Take Frankel’s eight highest-rated sons and daughters so far from around the world. Six of them have achieved a personal best over a distance greater than he ever raced. The poster boy for the Frankelistic future is Cracksman, who’s becoming fearsome like Frankel when in full flow but takes time for the tachometer to rev up, his mechanics more in tune with Galileo, whose blue blood fuelled the first three home in last year’s Arc de Triomphe.
The rumour goes that Trump tried to persuade John Gosden over to Miami to combat Hurricane Irma, for only he could prevent a force of nature from following its natural path.
The case was perhaps even more compelling for Cracksman to come to Doncaster this weekend than it is for him to return to Chantilly next month. Even in a St Leger as high and mighty as this year’s edition, Cracksman would be 11/8 favourite had he vaulted from the Voltiguer across Yorkshire.

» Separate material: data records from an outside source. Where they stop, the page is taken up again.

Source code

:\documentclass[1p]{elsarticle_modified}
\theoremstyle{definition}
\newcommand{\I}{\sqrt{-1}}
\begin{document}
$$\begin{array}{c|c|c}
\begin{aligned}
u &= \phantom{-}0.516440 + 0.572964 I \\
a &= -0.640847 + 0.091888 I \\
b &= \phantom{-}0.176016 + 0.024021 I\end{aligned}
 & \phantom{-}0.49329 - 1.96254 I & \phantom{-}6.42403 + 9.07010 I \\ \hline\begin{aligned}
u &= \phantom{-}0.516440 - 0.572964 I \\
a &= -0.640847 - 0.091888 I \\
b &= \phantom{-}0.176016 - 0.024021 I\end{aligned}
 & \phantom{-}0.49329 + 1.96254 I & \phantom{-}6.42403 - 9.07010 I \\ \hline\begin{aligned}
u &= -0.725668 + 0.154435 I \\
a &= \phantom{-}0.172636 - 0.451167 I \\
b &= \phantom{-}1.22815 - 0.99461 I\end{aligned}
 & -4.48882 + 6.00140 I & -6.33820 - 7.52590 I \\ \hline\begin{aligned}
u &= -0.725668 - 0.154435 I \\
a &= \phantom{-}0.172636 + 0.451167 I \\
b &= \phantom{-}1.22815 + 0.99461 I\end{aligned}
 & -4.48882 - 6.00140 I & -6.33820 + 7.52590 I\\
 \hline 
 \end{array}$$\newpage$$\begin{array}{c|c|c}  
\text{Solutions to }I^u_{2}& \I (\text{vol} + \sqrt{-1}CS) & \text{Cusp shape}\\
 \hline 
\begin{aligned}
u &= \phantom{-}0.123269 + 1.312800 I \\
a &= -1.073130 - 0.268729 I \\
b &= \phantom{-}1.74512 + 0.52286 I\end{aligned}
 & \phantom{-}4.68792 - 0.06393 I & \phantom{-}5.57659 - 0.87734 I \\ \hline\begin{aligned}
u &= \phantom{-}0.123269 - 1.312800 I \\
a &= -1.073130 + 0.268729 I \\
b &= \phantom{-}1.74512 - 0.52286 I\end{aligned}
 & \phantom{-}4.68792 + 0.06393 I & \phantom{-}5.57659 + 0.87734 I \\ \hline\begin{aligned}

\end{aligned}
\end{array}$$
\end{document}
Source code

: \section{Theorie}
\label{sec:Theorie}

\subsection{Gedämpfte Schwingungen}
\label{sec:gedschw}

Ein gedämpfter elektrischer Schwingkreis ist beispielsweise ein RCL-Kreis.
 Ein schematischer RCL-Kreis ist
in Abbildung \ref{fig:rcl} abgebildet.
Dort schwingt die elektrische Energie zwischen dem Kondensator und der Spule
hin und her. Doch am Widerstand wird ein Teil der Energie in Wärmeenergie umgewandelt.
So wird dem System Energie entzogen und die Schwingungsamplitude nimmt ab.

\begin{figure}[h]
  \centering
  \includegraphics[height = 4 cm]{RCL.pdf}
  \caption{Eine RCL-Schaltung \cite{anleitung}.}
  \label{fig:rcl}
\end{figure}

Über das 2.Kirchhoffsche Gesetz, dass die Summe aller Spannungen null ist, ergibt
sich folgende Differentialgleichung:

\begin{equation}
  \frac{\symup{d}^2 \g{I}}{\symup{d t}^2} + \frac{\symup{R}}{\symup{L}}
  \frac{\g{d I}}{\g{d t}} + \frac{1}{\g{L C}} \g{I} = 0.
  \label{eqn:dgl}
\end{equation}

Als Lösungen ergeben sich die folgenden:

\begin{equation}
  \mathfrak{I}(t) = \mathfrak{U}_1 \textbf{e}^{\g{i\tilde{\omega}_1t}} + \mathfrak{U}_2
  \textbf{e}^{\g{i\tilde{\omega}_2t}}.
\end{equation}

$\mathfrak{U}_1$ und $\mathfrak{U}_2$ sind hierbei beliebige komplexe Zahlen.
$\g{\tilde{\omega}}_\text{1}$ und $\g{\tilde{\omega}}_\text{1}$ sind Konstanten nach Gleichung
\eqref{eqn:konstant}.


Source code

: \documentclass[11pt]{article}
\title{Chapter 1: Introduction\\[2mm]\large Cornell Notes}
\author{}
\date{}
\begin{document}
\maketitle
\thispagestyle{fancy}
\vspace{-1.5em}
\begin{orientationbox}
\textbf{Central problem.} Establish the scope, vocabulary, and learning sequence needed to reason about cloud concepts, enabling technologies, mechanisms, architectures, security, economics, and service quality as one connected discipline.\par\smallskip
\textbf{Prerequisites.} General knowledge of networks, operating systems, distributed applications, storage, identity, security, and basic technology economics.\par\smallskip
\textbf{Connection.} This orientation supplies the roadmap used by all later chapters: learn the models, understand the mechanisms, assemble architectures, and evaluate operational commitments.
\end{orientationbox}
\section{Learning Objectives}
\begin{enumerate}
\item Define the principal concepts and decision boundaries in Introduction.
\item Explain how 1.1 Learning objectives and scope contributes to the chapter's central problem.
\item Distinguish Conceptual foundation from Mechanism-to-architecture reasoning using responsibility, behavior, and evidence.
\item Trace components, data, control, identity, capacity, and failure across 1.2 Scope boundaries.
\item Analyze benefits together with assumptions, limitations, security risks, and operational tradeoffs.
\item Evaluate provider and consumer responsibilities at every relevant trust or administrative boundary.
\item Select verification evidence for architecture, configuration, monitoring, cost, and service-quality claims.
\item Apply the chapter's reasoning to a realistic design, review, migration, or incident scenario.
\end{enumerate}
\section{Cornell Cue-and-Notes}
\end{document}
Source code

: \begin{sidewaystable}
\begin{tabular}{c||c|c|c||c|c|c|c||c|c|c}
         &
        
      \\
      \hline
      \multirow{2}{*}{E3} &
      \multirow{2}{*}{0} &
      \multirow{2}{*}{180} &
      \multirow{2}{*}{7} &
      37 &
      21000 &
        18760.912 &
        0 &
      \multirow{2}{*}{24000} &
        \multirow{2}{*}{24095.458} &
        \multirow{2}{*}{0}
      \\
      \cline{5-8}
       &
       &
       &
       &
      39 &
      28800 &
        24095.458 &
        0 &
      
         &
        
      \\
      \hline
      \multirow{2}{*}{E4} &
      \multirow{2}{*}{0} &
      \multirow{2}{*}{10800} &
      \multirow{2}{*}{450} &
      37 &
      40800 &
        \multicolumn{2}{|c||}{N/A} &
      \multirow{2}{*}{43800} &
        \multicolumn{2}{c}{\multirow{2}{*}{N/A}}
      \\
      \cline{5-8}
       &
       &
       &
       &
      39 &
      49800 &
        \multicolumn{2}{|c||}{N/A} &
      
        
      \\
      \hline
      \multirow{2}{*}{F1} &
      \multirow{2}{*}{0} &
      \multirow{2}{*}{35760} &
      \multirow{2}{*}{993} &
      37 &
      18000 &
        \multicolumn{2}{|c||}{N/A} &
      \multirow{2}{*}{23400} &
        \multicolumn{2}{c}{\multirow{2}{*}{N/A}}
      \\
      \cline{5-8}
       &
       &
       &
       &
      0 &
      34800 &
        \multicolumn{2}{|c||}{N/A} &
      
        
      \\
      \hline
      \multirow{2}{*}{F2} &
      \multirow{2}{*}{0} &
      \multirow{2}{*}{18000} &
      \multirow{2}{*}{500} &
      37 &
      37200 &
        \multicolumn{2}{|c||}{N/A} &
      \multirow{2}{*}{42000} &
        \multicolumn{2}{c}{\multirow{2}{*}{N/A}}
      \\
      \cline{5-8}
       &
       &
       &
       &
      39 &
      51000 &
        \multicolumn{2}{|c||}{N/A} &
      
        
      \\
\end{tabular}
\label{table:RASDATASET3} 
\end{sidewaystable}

And so it has come to this for Frankel, last to first, as the last chance for his first crop to win a European classic lies with a 25/1 shot who has barely got a line in the star-studded script already written for the latest chapter in the Leger legend. But out of the spotlight, and in the rehearsals, Count Octave has been finding his voice, readying himself to play a big part, rather than the perceived bit part, in the Doncaster drama.
Count Octave has some climbing to do to reach the classic crest, but he’s further up the mountain than his odds imply. He was less than four lengths off the Derby winner when very green at Chester, a neck away from Stradivarius when very different at Royal Ascot, and second in the March Stakes when very compromised by the slow pace, behind a horse, Call To Mind, who has snapped at the heels of both Crystal Ocean and Defoe at different times this summer.

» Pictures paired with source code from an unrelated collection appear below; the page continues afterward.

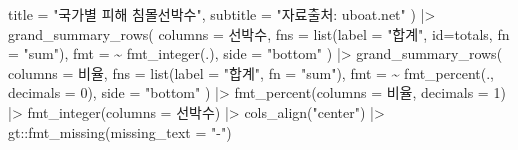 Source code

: \documentclass[
  letterpaper,
  chapter,a4paper,showtrims,openright,hidelinks]{oblivoir}
\newenvironment{Shaded}{\begin{snugshade}}{\end{snugshade}}
\newcommand{\AttributeTok}[1]{\textcolor[rgb]{0.40,0.45,0.13}{#1}}
\newcommand{\DecValTok}[1]{\textcolor[rgb]{0.68,0.00,0.00}{#1}}
\newcommand{\FunctionTok}[1]{\textcolor[rgb]{0.28,0.35,0.67}{#1}}
\newcommand{\NormalTok}[1]{\textcolor[rgb]{0.00,0.23,0.31}{#1}}
\newcommand{\SpecialCharTok}[1]{\textcolor[rgb]{0.37,0.37,0.37}{#1}}
\newcommand{\StringTok}[1]{\textcolor[rgb]{0.13,0.47,0.30}{#1}}
\begin{document}
\begin{Shaded}
\begin{Highlighting}[]
      \AttributeTok{title =} \StringTok{"국가별 피해 침몰선박수"}\NormalTok{, }
      \AttributeTok{subtitle =} \StringTok{"자료출처: uboat.net"}
\NormalTok{    ) }\SpecialCharTok{|\textgreater{}} 
      \FunctionTok{grand\_summary\_rows}\NormalTok{(}
        \AttributeTok{columns =}\NormalTok{ 선박수,}
        \AttributeTok{fns =}  \FunctionTok{list}\NormalTok{(}\AttributeTok{label =} \StringTok{"합계"}\NormalTok{, }\AttributeTok{id=}\StringTok{\textquotesingle{}totals\textquotesingle{}}\NormalTok{, }\AttributeTok{fn =} \StringTok{"sum"}\NormalTok{),}
        \AttributeTok{fmt =} \SpecialCharTok{\textasciitilde{}} \FunctionTok{fmt\_integer}\NormalTok{(.),}
        \AttributeTok{side =} \StringTok{"bottom"}
\NormalTok{      ) }\SpecialCharTok{|\textgreater{}} 
      \FunctionTok{grand\_summary\_rows}\NormalTok{(}
        \AttributeTok{columns =}\NormalTok{ 비율,}
        \AttributeTok{fns =}  \FunctionTok{list}\NormalTok{(}\AttributeTok{label =} \StringTok{"합계"}\NormalTok{, }\AttributeTok{fn =} \StringTok{"sum"}\NormalTok{),}
        \AttributeTok{fmt =} \SpecialCharTok{\textasciitilde{}} \FunctionTok{fmt\_percent}\NormalTok{(., }\AttributeTok{decimals =} \DecValTok{0}\NormalTok{),}
        \AttributeTok{side =} \StringTok{"bottom"}
\NormalTok{      ) }\SpecialCharTok{|\textgreater{}} 
      \FunctionTok{fmt\_percent}\NormalTok{(}\AttributeTok{columns =}\NormalTok{ 비율, }\AttributeTok{decimals =} \DecValTok{1}\NormalTok{) }\SpecialCharTok{|\textgreater{}} 
      \FunctionTok{fmt\_integer}\NormalTok{(}\AttributeTok{columns =}\NormalTok{ 선박수) }\SpecialCharTok{|\textgreater{}} 
      \FunctionTok{cols\_align}\NormalTok{(}\StringTok{"center"}\NormalTok{) }\SpecialCharTok{|\textgreater{}} 
\NormalTok{      gt}\SpecialCharTok{::}\FunctionTok{fmt\_missing}\NormalTok{(}\AttributeTok{missing\_text =} \StringTok{"{-}"}\NormalTok{)}
\end{Highlighting}
\end{Shaded}
\end{document}
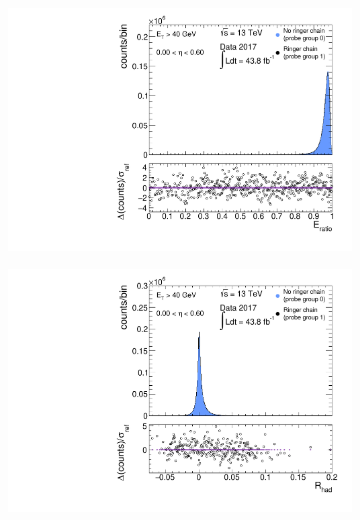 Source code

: \begin{figure}[b]
\begin{center}
\begin{subfigure}[c]{.48\textwidth}
\end{subfigure} \\
\begin{subfigure}[c]{.48\textwidth}
\centering
\includegraphics[width=\textwidth]{sections/04_analysis/figures/noAdjustment/el_eratio_et40eta0_00_sigma_base_new.pdf}
\caption{}%

\end{subfigure}
\hfill
\begin{subfigure}[c]{.48\textwidth}
\centering
\includegraphics[width=\textwidth]{sections/04_analysis/figures/noAdjustment/el_rhad_et40eta0_00_sigma_base_new.pdf}
\caption{}%


\end{subfigure}
\end{center}
\end{figure}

‘In spite of how the race went he ran with real credit,’ said Andrew Balding, trainer of Count Octave, referring to Goodwood three weeks ago. ‘It was a preparation race for the Leger and I wasn’t disappointed that he hadn’t won.
‘We decided it was worth a go at the Leger, even though it’s a very strong race - there are six or seven horses in there who, in a normal year, might be Leger favourite.’
Running to a Timeform rating of 113 in the March Stakes was some achievement considering the crawl around Goodwood that never tapped into his true power, his staying power. ‘He has always shaped like a stayer,’ explained Balding, ‘as his pedigree would suggest, or certainly the dam’s side.’
And that’s where Frankel comes in. The dam, Honorine, has produced an Irish Derby winner in Treasure Beach (by Galileo) and a Group-placed stayer in Elidor, but the influence, and its extent, of a new, supercharged stallion was the equine equivalent of the cold-fusion experiment.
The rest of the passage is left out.